Rendered images with source text
——

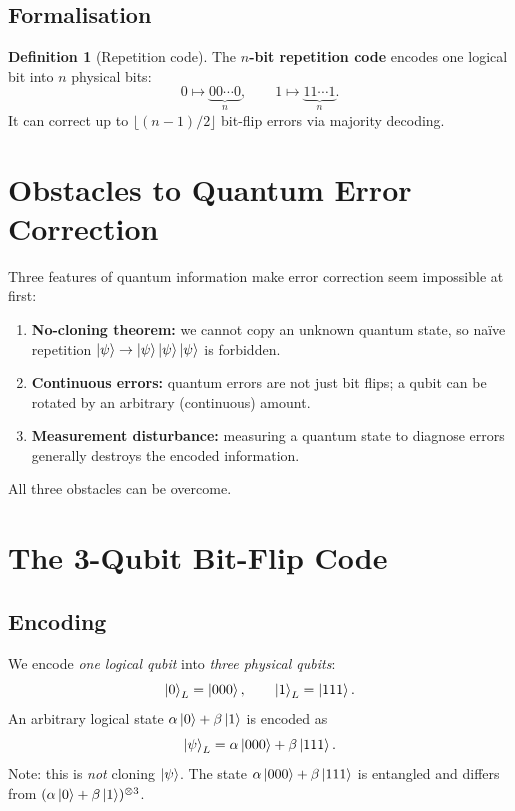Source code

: \documentclass[11pt]{article}
\theoremstyle{definition}
\newtheorem{definition}{Definition}[section]
\begin{document}
\subsection{Formalisation}

\begin{definition}[Repetition code]
The \textbf{$n$-bit repetition code} encodes one logical bit into $n$ physical bits:
\[
    0\mapsto \underbrace{00\cdots 0}_{n},\qquad 1\mapsto \underbrace{11\cdots 1}_{n}.
\]
It can correct up to $\lfloor(n-1)/2\rfloor$ bit-flip errors via majority decoding.
\end{definition}

\section{Obstacles to Quantum Error Correction}

Three features of quantum information make error correction seem impossible at first:
\begin{enumerate}
    \item \textbf{No-cloning theorem:} we cannot copy an unknown quantum state, so na\"ive repetition $\ket{\psi}\to\ket{\psi}\ket{\psi}\ket{\psi}$ is forbidden.
    \item \textbf{Continuous errors:} quantum errors are not just bit flips; a qubit can be rotated by an arbitrary (continuous) amount.
    \item \textbf{Measurement disturbance:} measuring a quantum state to diagnose errors generally destroys the encoded information.
\end{enumerate}

All three obstacles can be overcome.

\section{The 3-Qubit Bit-Flip Code}

\subsection{Encoding}

We encode \emph{one logical qubit} into \emph{three physical qubits}:
\[
    \ket{0}_L = \ket{000}, \qquad \ket{1}_L = \ket{111}.
\]
An arbitrary logical state $\alpha\ket{0}+\beta\ket{1}$ is encoded as
\[
    \ket{\psi}_L = \alpha\ket{000}+\beta\ket{111}.
\]
Note: this is \emph{not} cloning $\ket{\psi}$.  The state $\alpha\ket{000}+\beta\ket{111}$ is entangled and differs from $(\alpha\ket{0}+\beta\ket{1})^{\otimes 3}$.
\end{document}
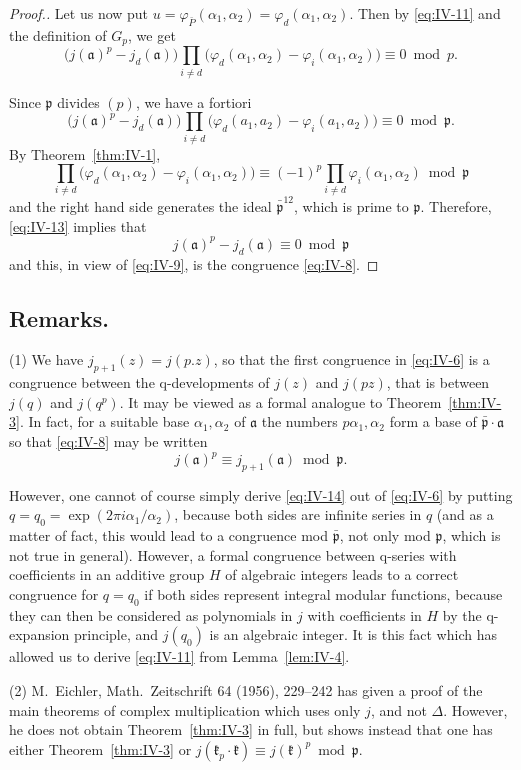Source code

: \begin{proof}[Proof.]
Let us now put $u=\varphi_{\bar{P}}(\alpha_{1},\alpha_{2})
=\varphi_{d}(\alpha_{1},\alpha_{2})$. Then by \eqref{eq:IV-11} and the
definition of $G_{p}$, we get
\[
\bigl(j(\mathfrak{a})^{p}-j_{d}(\mathfrak{a})\bigr)
\prod_{i\neq d}\bigl(\varphi_{d}(\alpha_{1},\alpha_{2})
-\varphi_{i}(\alpha_{1},\alpha_{2})\bigr)\equiv 0\bmod p.
\tag{12}\label{eq:IV-12}
\]

Since $\mathfrak{p}$ divides $(p)$, we have a fortiori
\[
\bigl(j(\mathfrak{a})^{p}-j_{d}(\mathfrak{a})\bigr)
\prod_{i\neq d}\bigl(\varphi_{d}(a_{1},a_{2})
-\varphi_{i}(a_{1},a_{2})\bigr)\equiv 0\bmod\mathfrak{p}.
\tag{13}\label{eq:IV-13}
\]
By Theorem~\ref{thm:IV-1},
\[
\prod_{i\neq d}\bigl(\varphi_{d}(\alpha_{1},\alpha_{2})
-\varphi_{i}(\alpha_{1},\alpha_{2})\bigr)
\equiv(-1)^{p}\prod_{i\neq d}\varphi_{i}(\alpha_{1},\alpha_{2})
\bmod\mathfrak{p}
\]
and the right hand side generates the ideal $\bar{\mathfrak{p}}^{12}$,
which is prime to $\mathfrak{p}$. Therefore, \eqref{eq:IV-13} implies
that
\[
j(\mathfrak{a})^{p}-j_{d}(\mathfrak{a})\equiv 0\bmod\mathfrak{p}
\]
and this, in view of \eqref{eq:IV-9}, is the congruence
\eqref{eq:IV-8}.
\end{proof}

\subsection*{Remarks.}

\noindent
(1) We have $j_{p+1}(z)=j(p.z)$, so that the first congruence in
\eqref{eq:IV-6} is a congruence between the q-developments of $j(z)$ and
$j(pz)$, that is between $j(q)$ and $j(q^{p})$. It may be viewed as a
formal analogue to Theorem~\ref{thm:IV-3}. In fact, for a suitable base
$\alpha_{1},\alpha_{2}$ of $\mathfrak{a}$ the numbers
$p\alpha_{1},\alpha_{2}$ form a base of $\bar{\mathfrak{p}}\cdot
\mathfrak{a}$ so that \eqref{eq:IV-8} may be written
\[
j(\mathfrak{a})^{p}\equiv j_{p+1}(\mathfrak{a})\bmod\mathfrak{p}.
\tag{14}\label{eq:IV-14}
\]
\begin{sloppypar}
However, one cannot of course simply derive \eqref{eq:IV-14} out of
\eqref{eq:IV-6} by putting $q=q_{0}=\exp(2\pi i\alpha_{1}/\alpha_{2})$,
because both sides are infinite series in $q$ (and as a matter of fact,
this would lead to a congruence mod $\bar{\mathfrak{p}}$, not only mod
$\mathfrak{p}$, which is not true in general). However, a formal
congruence between q-series with coefficients in an additive group $H$ of
algebraic integers leads to a correct congruence for $q=q_{0}$ if both
sides represent integral modular functions, because they can then be
considered as polynomials in $j$ with coefficients in $H$ by the
q-expansion principle, and $j(q_{0})$ is an algebraic integer. It is this
fact which has allowed us to derive \eqref{eq:IV-11} from
Lemma~\ref{lem:IV-4}.
\end{sloppypar}

\medskip\noindent
(2) M.~Eichler, Math.\ Zeitschrift 64 (1956), 229--242
\cite{eichler1956quadratische} has given a proof of the main theorems of
complex multiplication which uses only $j$, and not $\Delta$. However, he
does not obtain Theorem~\ref{thm:IV-3} in full, but shows instead that one
has either Theorem~\ref{thm:IV-3} or
$j(\mathfrak{k}_{p}\cdot\mathfrak{k})\equiv j(\mathfrak{k})^{p}\bmod
\mathfrak{p}$.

——

## Exercise prompt
In the copy, omit the pictures and reproduce every entry exactly.

## Task output
Source code

: \documentclass[11pt]{article}
\theoremstyle{definition}
\newtheorem{definition}{Definition}[section]
\begin{document}
\subsection{Formalisation}

\begin{definition}[Repetition code]
The \textbf{$n$-bit repetition code} encodes one logical bit into $n$ physical bits:
\[
    0\mapsto \underbrace{00\cdots 0}_{n},\qquad 1\mapsto \underbrace{11\cdots 1}_{n}.
\]
It can correct up to $\lfloor(n-1)/2\rfloor$ bit-flip errors via majority decoding.
\end{definition}

\section{Obstacles to Quantum Error Correction}

Three features of quantum information make error correction seem impossible at first:
\begin{enumerate}
    \item \textbf{No-cloning theorem:} we cannot copy an unknown quantum state, so na\"ive repetition $\ket{\psi}\to\ket{\psi}\ket{\psi}\ket{\psi}$ is forbidden.
    \item \textbf{Continuous errors:} quantum errors are not just bit flips; a qubit can be rotated by an arbitrary (continuous) amount.
    \item \textbf{Measurement disturbance:} measuring a quantum state to diagnose errors generally destroys the encoded information.
\end{enumerate}

All three obstacles can be overcome.

\section{The 3-Qubit Bit-Flip Code}

\subsection{Encoding}

We encode \emph{one logical qubit} into \emph{three physical qubits}:
\[
    \ket{0}_L = \ket{000}, \qquad \ket{1}_L = \ket{111}.
\]
An arbitrary logical state $\alpha\ket{0}+\beta\ket{1}$ is encoded as
\[
    \ket{\psi}_L = \alpha\ket{000}+\beta\ket{111}.
\]
Note: this is \emph{not} cloning $\ket{\psi}$.  The state $\alpha\ket{000}+\beta\ket{111}$ is entangled and differs from $(\alpha\ket{0}+\beta\ket{1})^{\otimes 3}$.
\end{document}
Source code

: \begin{proof}[Proof.]
Let us now put $u=\varphi_{\bar{P}}(\alpha_{1},\alpha_{2})
=\varphi_{d}(\alpha_{1},\alpha_{2})$. Then by \eqref{eq:IV-11} and the
definition of $G_{p}$, we get
\[
\bigl(j(\mathfrak{a})^{p}-j_{d}(\mathfrak{a})\bigr)
\prod_{i\neq d}\bigl(\varphi_{d}(\alpha_{1},\alpha_{2})
-\varphi_{i}(\alpha_{1},\alpha_{2})\bigr)\equiv 0\bmod p.
\tag{12}\label{eq:IV-12}
\]

Since $\mathfrak{p}$ divides $(p)$, we have a fortiori
\[
\bigl(j(\mathfrak{a})^{p}-j_{d}(\mathfrak{a})\bigr)
\prod_{i\neq d}\bigl(\varphi_{d}(a_{1},a_{2})
-\varphi_{i}(a_{1},a_{2})\bigr)\equiv 0\bmod\mathfrak{p}.
\tag{13}\label{eq:IV-13}
\]
By Theorem~\ref{thm:IV-1},
\[
\prod_{i\neq d}\bigl(\varphi_{d}(\alpha_{1},\alpha_{2})
-\varphi_{i}(\alpha_{1},\alpha_{2})\bigr)
\equiv(-1)^{p}\prod_{i\neq d}\varphi_{i}(\alpha_{1},\alpha_{2})
\bmod\mathfrak{p}
\]
and the right hand side generates the ideal $\bar{\mathfrak{p}}^{12}$,
which is prime to $\mathfrak{p}$. Therefore, \eqref{eq:IV-13} implies
that
\[
j(\mathfrak{a})^{p}-j_{d}(\mathfrak{a})\equiv 0\bmod\mathfrak{p}
\]
and this, in view of \eqref{eq:IV-9}, is the congruence
\eqref{eq:IV-8}.
\end{proof}

\subsection*{Remarks.}

\noindent
(1) We have $j_{p+1}(z)=j(p.z)$, so that the first congruence in
\eqref{eq:IV-6} is a congruence between the q-developments of $j(z)$ and
$j(pz)$, that is between $j(q)$ and $j(q^{p})$. It may be viewed as a
formal analogue to Theorem~\ref{thm:IV-3}. In fact, for a suitable base
$\alpha_{1},\alpha_{2}$ of $\mathfrak{a}$ the numbers
$p\alpha_{1},\alpha_{2}$ form a base of $\bar{\mathfrak{p}}\cdot
\mathfrak{a}$ so that \eqref{eq:IV-8} may be written
\[
j(\mathfrak{a})^{p}\equiv j_{p+1}(\mathfrak{a})\bmod\mathfrak{p}.
\tag{14}\label{eq:IV-14}
\]
\begin{sloppypar}
However, one cannot of course simply derive \eqref{eq:IV-14} out of
\eqref{eq:IV-6} by putting $q=q_{0}=\exp(2\pi i\alpha_{1}/\alpha_{2})$,
because both sides are infinite series in $q$ (and as a matter of fact,
this would lead to a congruence mod $\bar{\mathfrak{p}}$, not only mod
$\mathfrak{p}$, which is not true in general). However, a formal
congruence between q-series with coefficients in an additive group $H$ of
algebraic integers leads to a correct congruence for $q=q_{0}$ if both
sides represent integral modular functions, because they can then be
considered as polynomials in $j$ with coefficients in $H$ by the
q-expansion principle, and $j(q_{0})$ is an algebraic integer. It is this
fact which has allowed us to derive \eqref{eq:IV-11} from
Lemma~\ref{lem:IV-4}.
\end{sloppypar}

\medskip\noindent
(2) M.~Eichler, Math.\ Zeitschrift 64 (1956), 229--242
\cite{eichler1956quadratische} has given a proof of the main theorems of
complex multiplication which uses only $j$, and not $\Delta$. However, he
does not obtain Theorem~\ref{thm:IV-3} in full, but shows instead that one
has either Theorem~\ref{thm:IV-3} or
$j(\mathfrak{k}_{p}\cdot\mathfrak{k})\equiv j(\mathfrak{k})^{p}\bmod
\mathfrak{p}$.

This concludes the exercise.